Available data below:

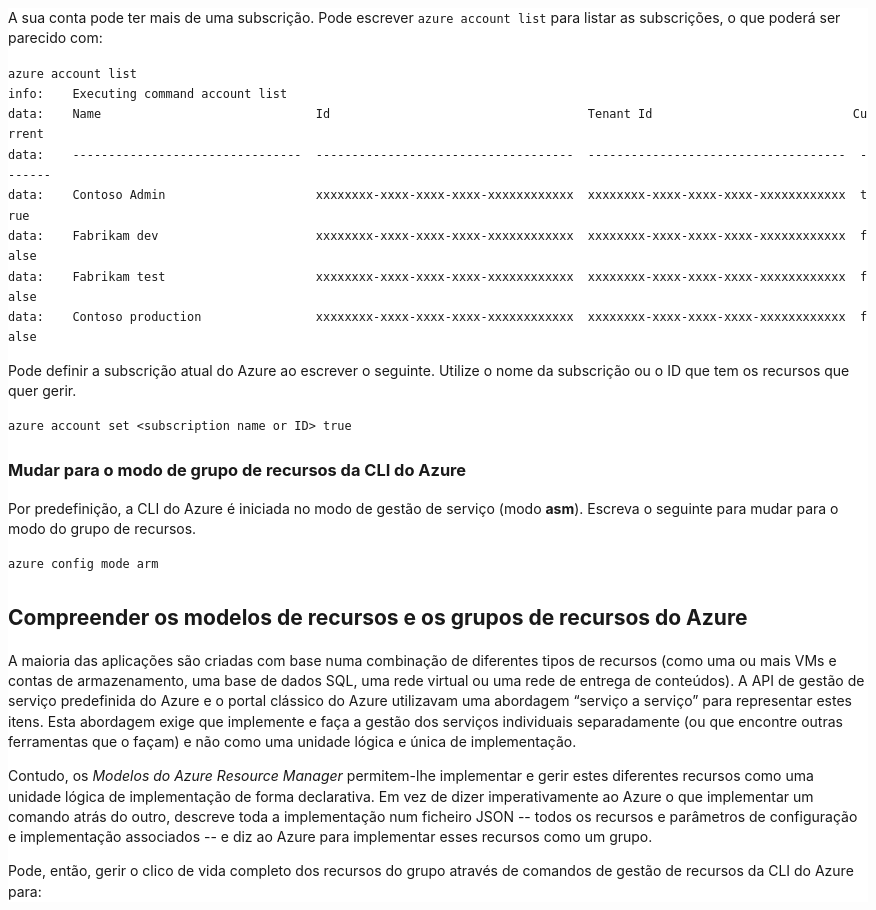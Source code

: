 A sua conta pode ter mais de uma subscrição. Pode escrever `azure account list` para listar as subscrições, o que poderá ser parecido com:

```azurecli
azure account list
info:    Executing command account list
data:    Name                              Id                                    Tenant Id                            Current
data:    --------------------------------  ------------------------------------  ------------------------------------  -------
data:    Contoso Admin                     xxxxxxxx-xxxx-xxxx-xxxx-xxxxxxxxxxxx  xxxxxxxx-xxxx-xxxx-xxxx-xxxxxxxxxxxx  true
data:    Fabrikam dev                      xxxxxxxx-xxxx-xxxx-xxxx-xxxxxxxxxxxx  xxxxxxxx-xxxx-xxxx-xxxx-xxxxxxxxxxxx  false  
data:    Fabrikam test                     xxxxxxxx-xxxx-xxxx-xxxx-xxxxxxxxxxxx  xxxxxxxx-xxxx-xxxx-xxxx-xxxxxxxxxxxx  false  
data:    Contoso production                xxxxxxxx-xxxx-xxxx-xxxx-xxxxxxxxxxxx  xxxxxxxx-xxxx-xxxx-xxxx-xxxxxxxxxxxx  false  
```

Pode definir a subscrição atual do Azure ao escrever o seguinte. Utilize o nome da subscrição ou o ID que tem os recursos que quer gerir.

```azurecli
azure account set <subscription name or ID> true
```

### <a name="switch-to-the-azure-cli-resource-group-mode"></a>Mudar para o modo de grupo de recursos da CLI do Azure
Por predefinição, a CLI do Azure é iniciada no modo de gestão de serviço (modo **asm**). Escreva o seguinte para mudar para o modo do grupo de recursos.

```azurecli
azure config mode arm
```

## <a name="understanding-azure-resource-templates-and-resource-groups"></a>Compreender os modelos de recursos e os grupos de recursos do Azure
A maioria das aplicações são criadas com base numa combinação de diferentes tipos de recursos (como uma ou mais VMs e contas de armazenamento, uma base de dados SQL, uma rede virtual ou uma rede de entrega de conteúdos). A API de gestão de serviço predefinida do Azure e o portal clássico do Azure utilizavam uma abordagem “serviço a serviço” para representar estes itens. Esta abordagem exige que implemente e faça a gestão dos serviços individuais separadamente (ou que encontre outras ferramentas que o façam) e não como uma unidade lógica e única de implementação.

Contudo, os *Modelos do Azure Resource Manager* permitem-lhe implementar e gerir estes diferentes recursos como uma unidade lógica de implementação de forma declarativa. Em vez de dizer imperativamente ao Azure o que implementar um comando atrás do outro, descreve toda a implementação num ficheiro JSON -- todos os recursos e parâmetros de configuração e implementação associados -- e diz ao Azure para implementar esses recursos como um grupo.

Pode, então, gerir o clico de vida completo dos recursos do grupo através de comandos de gestão de recursos da CLI do Azure para:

End of Available data.

→ **Problem description**
Collect each line above holding the string "mais".

→ **Task response**
: A sua conta pode ter mais de uma subscrição. Pode escrever `azure account list` para listar as subscrições, o que poderá ser parecido com:
A maioria das aplicações são criadas com base numa combinação de diferentes tipos de recursos (como uma ou mais VMs e contas de armazenamento, uma base de dados SQL, uma rede virtual ou uma rede de entrega de conteúdos). A API de gestão de serviço predefinida do Azure e o portal clássico do Azure utilizavam uma abordagem “serviço a serviço” para representar estes itens. Esta abordagem exige que implemente e faça a gestão dos serviços individuais separadamente (ou que encontre outras ferramentas que o façam) e não como uma unidade lógica e única de implementação.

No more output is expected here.